Andersson tells me that he expects “GTFO” to inspire the sort of fine-tuned min-maxing you can expect in the higher tiers of other cooperative games – “Destiny” raids might be the most apt example. The loadout screen is surprisingly detailed; alongside the primary and secondary weapons, each player elects a specific gadget to help them in the excavation. Your options include a sentry gun, which minces through anything that moves in front of it, a glue gun which can be sprayed on surfaces to stymie enemies, a scanner that allows you to tag hostiles so you can track them on your map. The idea is that maybe, after one too many game overs, your team goes back to the drawing board and elects to bring three sentry guns to seal off a particular corridor that’s giving you trouble, even if that means you’re giving up a bevy of other useful tools.

The hacking mechanic was also hilariously tense.

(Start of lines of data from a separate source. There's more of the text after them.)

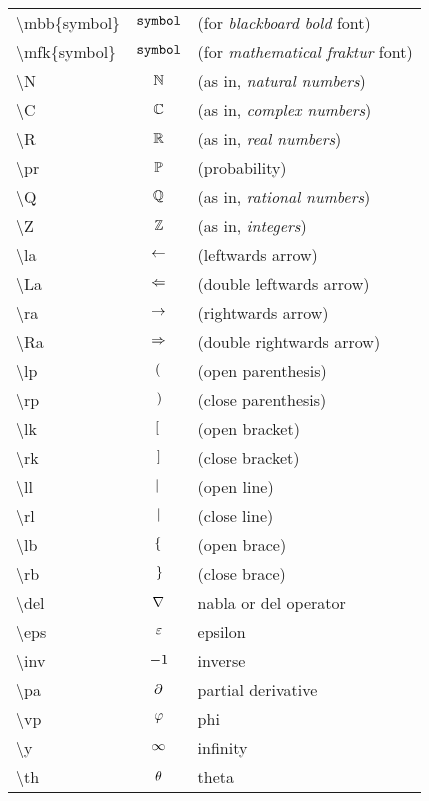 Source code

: \noindent
\begin{tabular}{lcl}

\textbackslash mbb\{symbol\} & $\mathbb{\mathtt{symbol}}$ & (for \emph{blackboard bold} font) \\
\textbackslash mfk\{symbol\} & $\mathfrak{\mathtt{symbol}}$ & (for \emph{mathematical fraktur} font) \\
\textbackslash N & $\mathbb{N}$ & (as in, \emph{natural numbers}) \\
\textbackslash C & $\mathbb{C}$ & (as in, \emph{complex numbers}) \\
\textbackslash R & $\mathbb{R}$ & (as in, \emph{real numbers}) \\
\textbackslash pr & $\mathbb{P}$ & (probability) \\
\textbackslash Q & $\mathbb{Q}$ & (as in, \emph{rational numbers}) \\
\textbackslash Z & $\mathbb{Z}$ & (as in, \emph{integers}) \\
\textbackslash la & $\leftarrow$ & (leftwards arrow) \\
\textbackslash La & $\Leftarrow$ & (double leftwards arrow) \\
\textbackslash ra & $\rightarrow$ & (rightwards arrow) \\
\textbackslash Ra & $\Rightarrow$ & (double rightwards arrow) \\
\textbackslash lp & $\lp\r.$ & (open parenthesis) \\
\textbackslash rp & $\l.\rp$ & (close parenthesis) \\
\textbackslash lk & $\lk\r.$ & (open bracket) \\
\textbackslash rk & $\l.\rk$ & (close bracket) \\
\textbackslash ll & $\ll\r.$ & (open line) \\
\textbackslash rl & $\l.\rl$ & (close line) \\
\textbackslash lb & $\lb\r.$ & (open brace) \\
\textbackslash rb & $\l.\rb$ & (close brace) \\
\textbackslash del & $\nabla$ & nabla or del operator \\
\textbackslash eps & $\varepsilon$ & epsilon \\
\textbackslash inv & ${-1}$ & inverse \\
\textbackslash pa & $\partial$ & partial derivative \\
\textbackslash vp & $\varphi$ & phi \\
\textbackslash y & $\infty$ & infinity \\
\textbackslash th & $\theta$ & theta \\
\end{tabular}


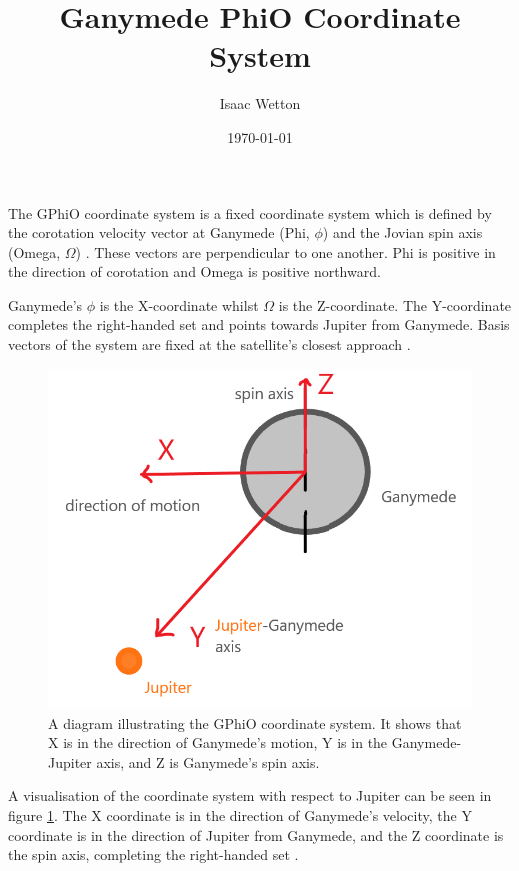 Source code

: \documentclass[11pt]{article}
\title{Ganymede PhiO Coordinate System}
\author{Isaac Wetton}
\date{\today}
\begin{document}
\maketitle

\noindent The GPhiO coordinate system is a fixed coordinate system which is defined by the corotation velocity vector at Ganymede (Phi, $\phi$) and the Jovian spin axis (Omega, $\Omega$) \cite{nasagan}. These vectors are perpendicular to one another. Phi is positive in the direction of corotation and Omega is positive northward.

Ganymede's $\phi$ is the X-coordinate whilst $\Omega$ is the Z-coordinate. The Y-coordinate completes the right-handed set and points towards Jupiter from Ganymede. Basis vectors of the system are fixed at the satellite's closest approach \cite{nasagan}.

\begin{figure}[!htb]
    \centering
    \includegraphics[width=12cm]{GPhiO.png}
    \captionsetup{width=13cm}
    \caption{A diagram illustrating the GPhiO coordinate system. It shows that X is in the direction of Ganymede's motion, Y is in the Ganymede-Jupiter axis, and Z is Ganymede's spin axis.}
    \label{fig:GPhiO}
\end{figure}

\noindent A visualisation of the coordinate system with respect to Jupiter can be seen in figure \ref{fig:GPhiO}. The X coordinate is in the direction of Ganymede's velocity, the Y coordinate is in the direction of Jupiter from Ganymede, and the Z coordinate is the spin axis, completing the right-handed set \cite{flybylines}.



\end{document}
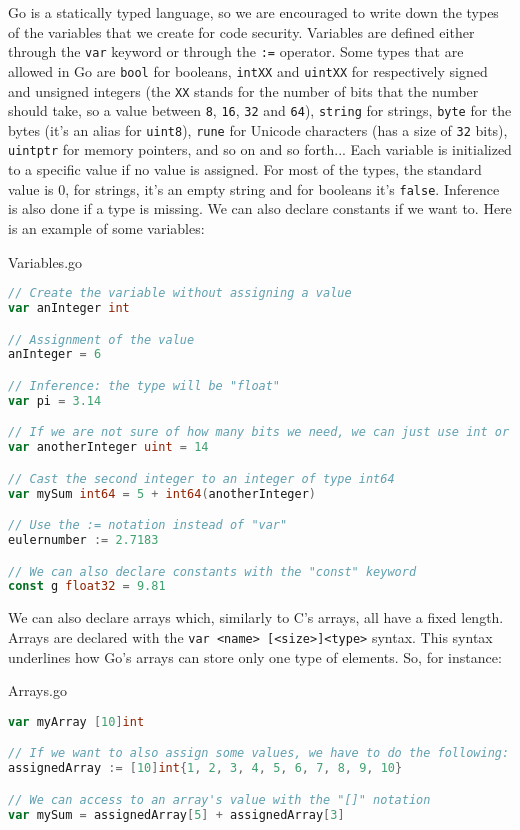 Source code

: Go is a statically typed language, so we are encouraged to write down the types of the variables that we create for code security. Variables are defined either through the \verb|var| keyword or through the \verb|:=| operator.
\nl
Some types that are allowed in Go are \verb|bool| for booleans, \verb|intXX| and \verb|uintXX| for respectively signed and unsigned integers (the \verb|XX| stands for the number of bits that the number should take, so a value between \verb|8|, \verb|16|, \verb|32| and \verb|64|), \verb|string| for strings, \verb|byte| for the bytes (it's an alias for \verb|uint8|), \verb|rune| for Unicode characters (has a size of \verb|32| bits), \verb|uintptr| for memory pointers, and so on and so forth...
\nl
Each variable is initialized to a specific value if no value is assigned. For most of the types, the standard value is 0, for strings, it's an empty string and for booleans it's \verb|false|. Inference is also done if a type is missing. We can also declare constants if we want to. Here is an example of some variables:

\begin{codeblock}{Variables.go}
    \begin{lstlisting}[language = go]
// Create the variable without assigning a value
var anInteger int

// Assignment of the value
anInteger = 6

// Inference: the type will be "float"
var pi = 3.14

// If we are not sure of how many bits we need, we can just use int or uint
var anotherInteger uint = 14

// Cast the second integer to an integer of type int64
var mySum int64 = 5 + int64(anotherInteger)

// Use the := notation instead of "var"
eulernumber := 2.7183

// We can also declare constants with the "const" keyword
const g float32 = 9.81\end{lstlisting}
\end{codeblock}

We can also declare arrays which, similarly to C's arrays, all have a fixed length. Arrays are declared with the \verb|var <name> [<size>]<type>| syntax. This syntax underlines how Go's arrays can store only one type of elements. So, for instance:
\pagebreak
\begin{codeblock}{Arrays.go}
    \begin{lstlisting}[language = go]
var myArray [10]int

// If we want to also assign some values, we have to do the following:
assignedArray := [10]int{1, 2, 3, 4, 5, 6, 7, 8, 9, 10}

// We can access to an array's value with the "[]" notation
var mySum = assignedArray[5] + assignedArray[3]
    \end{lstlisting}
\end{codeblock}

Unlocking lockers and doors will occasionally force you to type in a specific function into a DOS command-prompt on an old terminal. Like, you, physically, will need to type it in. With your keyboard. This isn’t like ‘Fallout’ where you just click on the mess of code you want to use. I can only imagine what it’d be like to bang out those commands under pressure, while the rest of your team is getting their faces peeled off.

After three days at E3, “GTFO” is the game I’m most eager to have on my computer. I’m not sure if that it makes it my game of the show, but it absolutely scratched that interminable itch of being low on health, low on resources, and still scraping by to the end. “If only we used the glue gun on that alleyway!” “If only we saw that guy in the corner!” If you enjoy those late-night, post-match tinkering sessions with your friends, than “GTFO” will absolutely speak your language. It releases on Steam later this year.